The Slave Dancer
Book Summary
Kidnapped in New Orleans, Jessie is forced aboard a slave ship bound for Africa, where he is required both to act as a ship's boy and, when the slaves are brought on board, to play his fife while they are "danced" -- that is, forced to exercise. On the ship he meets the vicious and greedy captain, and the sullen and contentious crew.

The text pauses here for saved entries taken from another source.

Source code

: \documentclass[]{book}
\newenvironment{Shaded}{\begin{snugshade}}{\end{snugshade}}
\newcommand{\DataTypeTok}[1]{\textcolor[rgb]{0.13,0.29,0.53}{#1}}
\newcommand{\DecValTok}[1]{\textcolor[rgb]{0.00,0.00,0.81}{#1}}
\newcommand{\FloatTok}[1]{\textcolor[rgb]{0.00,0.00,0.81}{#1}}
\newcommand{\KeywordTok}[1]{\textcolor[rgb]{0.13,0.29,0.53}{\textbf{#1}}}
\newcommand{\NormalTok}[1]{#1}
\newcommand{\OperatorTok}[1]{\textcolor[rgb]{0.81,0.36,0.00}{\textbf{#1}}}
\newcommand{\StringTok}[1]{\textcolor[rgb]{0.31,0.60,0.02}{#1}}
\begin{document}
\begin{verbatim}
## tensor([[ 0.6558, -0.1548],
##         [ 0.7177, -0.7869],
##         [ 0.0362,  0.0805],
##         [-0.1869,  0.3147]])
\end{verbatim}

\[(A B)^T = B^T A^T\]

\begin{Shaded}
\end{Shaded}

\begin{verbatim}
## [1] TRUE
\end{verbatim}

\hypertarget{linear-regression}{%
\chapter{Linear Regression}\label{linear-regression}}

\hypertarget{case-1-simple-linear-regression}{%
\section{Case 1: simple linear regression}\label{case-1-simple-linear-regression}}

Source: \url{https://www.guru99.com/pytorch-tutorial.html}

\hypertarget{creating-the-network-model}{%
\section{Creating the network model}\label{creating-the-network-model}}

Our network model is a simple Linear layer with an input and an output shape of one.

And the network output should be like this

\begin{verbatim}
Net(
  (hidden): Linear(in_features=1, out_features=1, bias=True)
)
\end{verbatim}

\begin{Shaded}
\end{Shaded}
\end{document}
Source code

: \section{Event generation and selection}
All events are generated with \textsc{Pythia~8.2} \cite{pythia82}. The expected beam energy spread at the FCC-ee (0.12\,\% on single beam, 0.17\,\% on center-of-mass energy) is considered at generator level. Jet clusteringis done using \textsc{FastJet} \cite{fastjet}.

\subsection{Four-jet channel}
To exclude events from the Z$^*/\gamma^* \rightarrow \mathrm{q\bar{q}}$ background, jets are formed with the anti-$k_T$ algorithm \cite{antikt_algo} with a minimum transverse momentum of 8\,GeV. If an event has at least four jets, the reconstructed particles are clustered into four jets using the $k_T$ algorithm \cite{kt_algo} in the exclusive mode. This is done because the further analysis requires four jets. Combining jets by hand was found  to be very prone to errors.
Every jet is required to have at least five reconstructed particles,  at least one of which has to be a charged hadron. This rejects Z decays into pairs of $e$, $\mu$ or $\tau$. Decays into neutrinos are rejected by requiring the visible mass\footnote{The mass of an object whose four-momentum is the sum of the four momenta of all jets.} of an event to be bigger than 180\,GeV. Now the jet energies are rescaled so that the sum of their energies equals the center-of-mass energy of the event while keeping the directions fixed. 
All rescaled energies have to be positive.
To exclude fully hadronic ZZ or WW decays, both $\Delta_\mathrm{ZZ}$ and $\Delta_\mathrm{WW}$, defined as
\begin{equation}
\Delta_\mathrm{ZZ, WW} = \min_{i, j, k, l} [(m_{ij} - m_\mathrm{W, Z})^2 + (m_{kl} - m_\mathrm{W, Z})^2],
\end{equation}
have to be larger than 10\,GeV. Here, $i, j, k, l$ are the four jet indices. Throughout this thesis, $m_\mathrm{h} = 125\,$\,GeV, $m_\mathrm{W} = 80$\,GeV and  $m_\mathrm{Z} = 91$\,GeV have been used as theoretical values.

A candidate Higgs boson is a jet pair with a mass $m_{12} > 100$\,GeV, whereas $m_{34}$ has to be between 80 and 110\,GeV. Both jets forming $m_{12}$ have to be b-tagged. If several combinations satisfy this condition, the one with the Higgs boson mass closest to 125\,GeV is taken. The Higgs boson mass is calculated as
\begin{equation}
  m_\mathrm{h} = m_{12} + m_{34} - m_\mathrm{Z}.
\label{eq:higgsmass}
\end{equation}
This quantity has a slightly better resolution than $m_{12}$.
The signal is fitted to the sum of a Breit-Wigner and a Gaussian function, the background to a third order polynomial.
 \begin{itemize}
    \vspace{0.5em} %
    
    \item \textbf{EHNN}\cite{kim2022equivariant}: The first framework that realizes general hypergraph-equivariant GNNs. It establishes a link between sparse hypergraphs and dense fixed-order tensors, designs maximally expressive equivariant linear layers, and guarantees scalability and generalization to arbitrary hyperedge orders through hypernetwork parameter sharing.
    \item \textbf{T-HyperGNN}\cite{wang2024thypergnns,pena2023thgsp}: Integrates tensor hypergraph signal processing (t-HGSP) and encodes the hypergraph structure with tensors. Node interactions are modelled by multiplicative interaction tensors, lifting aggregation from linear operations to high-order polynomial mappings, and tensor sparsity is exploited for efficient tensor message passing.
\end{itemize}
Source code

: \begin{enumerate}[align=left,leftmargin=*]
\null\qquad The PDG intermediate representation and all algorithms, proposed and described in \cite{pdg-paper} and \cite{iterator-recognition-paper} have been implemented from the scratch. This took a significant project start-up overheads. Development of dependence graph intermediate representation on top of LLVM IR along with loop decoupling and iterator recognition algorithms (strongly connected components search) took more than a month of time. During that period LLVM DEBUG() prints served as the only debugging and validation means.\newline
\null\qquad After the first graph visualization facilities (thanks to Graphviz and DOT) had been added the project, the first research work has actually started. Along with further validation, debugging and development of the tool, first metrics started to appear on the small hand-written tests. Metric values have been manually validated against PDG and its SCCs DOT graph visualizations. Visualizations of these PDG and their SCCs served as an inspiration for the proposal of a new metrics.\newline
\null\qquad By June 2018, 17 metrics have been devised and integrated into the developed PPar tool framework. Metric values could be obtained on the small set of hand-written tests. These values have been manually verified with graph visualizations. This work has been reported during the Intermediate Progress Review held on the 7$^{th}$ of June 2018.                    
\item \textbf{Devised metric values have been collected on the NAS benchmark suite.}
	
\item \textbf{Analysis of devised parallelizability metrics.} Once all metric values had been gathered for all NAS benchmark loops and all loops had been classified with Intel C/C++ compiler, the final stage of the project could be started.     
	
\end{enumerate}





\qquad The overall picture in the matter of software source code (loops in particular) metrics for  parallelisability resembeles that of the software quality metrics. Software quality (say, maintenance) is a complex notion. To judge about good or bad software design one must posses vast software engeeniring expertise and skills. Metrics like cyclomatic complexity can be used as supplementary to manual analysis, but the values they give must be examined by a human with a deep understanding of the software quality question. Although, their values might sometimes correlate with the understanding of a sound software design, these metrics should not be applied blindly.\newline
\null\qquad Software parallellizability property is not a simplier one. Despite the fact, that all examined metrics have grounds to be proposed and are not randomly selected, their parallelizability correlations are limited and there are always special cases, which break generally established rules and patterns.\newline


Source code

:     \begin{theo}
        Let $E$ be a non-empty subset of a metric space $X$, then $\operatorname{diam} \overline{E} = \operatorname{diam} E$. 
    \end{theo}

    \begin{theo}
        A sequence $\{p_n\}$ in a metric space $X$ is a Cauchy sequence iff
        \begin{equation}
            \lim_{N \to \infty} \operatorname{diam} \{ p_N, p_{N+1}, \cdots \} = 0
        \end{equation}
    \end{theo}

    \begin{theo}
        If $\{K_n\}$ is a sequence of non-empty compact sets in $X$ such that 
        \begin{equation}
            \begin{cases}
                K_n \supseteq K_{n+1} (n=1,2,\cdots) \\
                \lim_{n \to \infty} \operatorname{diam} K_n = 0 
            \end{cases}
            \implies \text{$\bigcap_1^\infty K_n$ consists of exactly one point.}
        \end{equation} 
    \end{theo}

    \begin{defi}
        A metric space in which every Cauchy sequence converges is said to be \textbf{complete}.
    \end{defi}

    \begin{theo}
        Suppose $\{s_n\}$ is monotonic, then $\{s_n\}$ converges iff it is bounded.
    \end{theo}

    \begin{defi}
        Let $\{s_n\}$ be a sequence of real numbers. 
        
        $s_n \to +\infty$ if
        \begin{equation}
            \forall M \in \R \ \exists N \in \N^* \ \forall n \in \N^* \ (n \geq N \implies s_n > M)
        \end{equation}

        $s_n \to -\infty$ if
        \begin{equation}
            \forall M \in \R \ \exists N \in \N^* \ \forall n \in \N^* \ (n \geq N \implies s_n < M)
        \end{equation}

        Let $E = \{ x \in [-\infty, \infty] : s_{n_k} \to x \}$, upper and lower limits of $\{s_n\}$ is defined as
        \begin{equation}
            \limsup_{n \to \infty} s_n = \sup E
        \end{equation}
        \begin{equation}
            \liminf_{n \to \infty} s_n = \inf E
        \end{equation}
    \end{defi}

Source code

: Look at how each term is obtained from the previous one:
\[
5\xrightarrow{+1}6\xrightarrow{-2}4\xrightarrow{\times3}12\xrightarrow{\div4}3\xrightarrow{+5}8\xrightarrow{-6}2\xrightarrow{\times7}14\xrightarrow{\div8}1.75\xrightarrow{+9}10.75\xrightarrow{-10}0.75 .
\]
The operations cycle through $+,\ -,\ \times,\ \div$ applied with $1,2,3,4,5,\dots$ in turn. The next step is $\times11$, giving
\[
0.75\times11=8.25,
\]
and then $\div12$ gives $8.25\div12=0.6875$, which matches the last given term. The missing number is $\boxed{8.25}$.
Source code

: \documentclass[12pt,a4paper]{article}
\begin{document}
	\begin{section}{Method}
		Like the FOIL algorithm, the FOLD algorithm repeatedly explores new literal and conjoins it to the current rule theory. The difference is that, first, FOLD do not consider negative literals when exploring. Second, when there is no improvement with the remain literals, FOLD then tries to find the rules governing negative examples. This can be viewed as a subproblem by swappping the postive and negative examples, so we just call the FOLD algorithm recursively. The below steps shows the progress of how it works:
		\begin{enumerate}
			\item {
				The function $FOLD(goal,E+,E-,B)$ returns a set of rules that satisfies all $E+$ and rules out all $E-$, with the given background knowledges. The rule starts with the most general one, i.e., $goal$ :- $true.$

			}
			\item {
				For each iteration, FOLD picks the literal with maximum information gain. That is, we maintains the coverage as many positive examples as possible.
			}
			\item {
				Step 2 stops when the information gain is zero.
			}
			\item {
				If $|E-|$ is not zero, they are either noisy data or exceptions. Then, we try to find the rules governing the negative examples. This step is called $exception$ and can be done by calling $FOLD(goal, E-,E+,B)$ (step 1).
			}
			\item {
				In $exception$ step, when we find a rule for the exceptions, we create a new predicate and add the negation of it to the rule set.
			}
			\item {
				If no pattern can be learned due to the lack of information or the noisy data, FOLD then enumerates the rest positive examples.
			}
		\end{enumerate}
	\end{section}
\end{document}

But the rigors of the trip west across the Atlantic, including the brutal and unjust flogging of one of the sailors, do not prepare him for the horrors of the return trip, as the slaves are packed into the hold on top of each other, brutalized, malnourished, thrown overboard when they die, and forced to dance to the sound of Jessie's fife.
Is It Any Good?
The somewhat awkward device of Jessie's kidnapping allows author Paula Fox to look at the slave trade from the point of view of an innocent. Jessie, neither slave, slave owner, nor slave trader, an empathetic boy brought up in genteel poverty in a majority-black city, can relate to what he sees with just revulsion, and without hypocrisy or complicity, though the complete lack of any sort of racism in this son of the pre-Civil War South strains credulity a bit. But it's necessary to allow him to provide young readers with an emotional point of entry to a grotesque and alien world.
Fox does not pull many punches -- the depiction of the methods of the trade is clear and thoroughly researched, though an Author's Note about that research would have been welcome. She also makes clear the impact of involvement in the trade, from the debasement and brutality of the sailors to the lifelong emotional impact of the experience on Jessie, vividly and lyrically portrayed in an epilogue.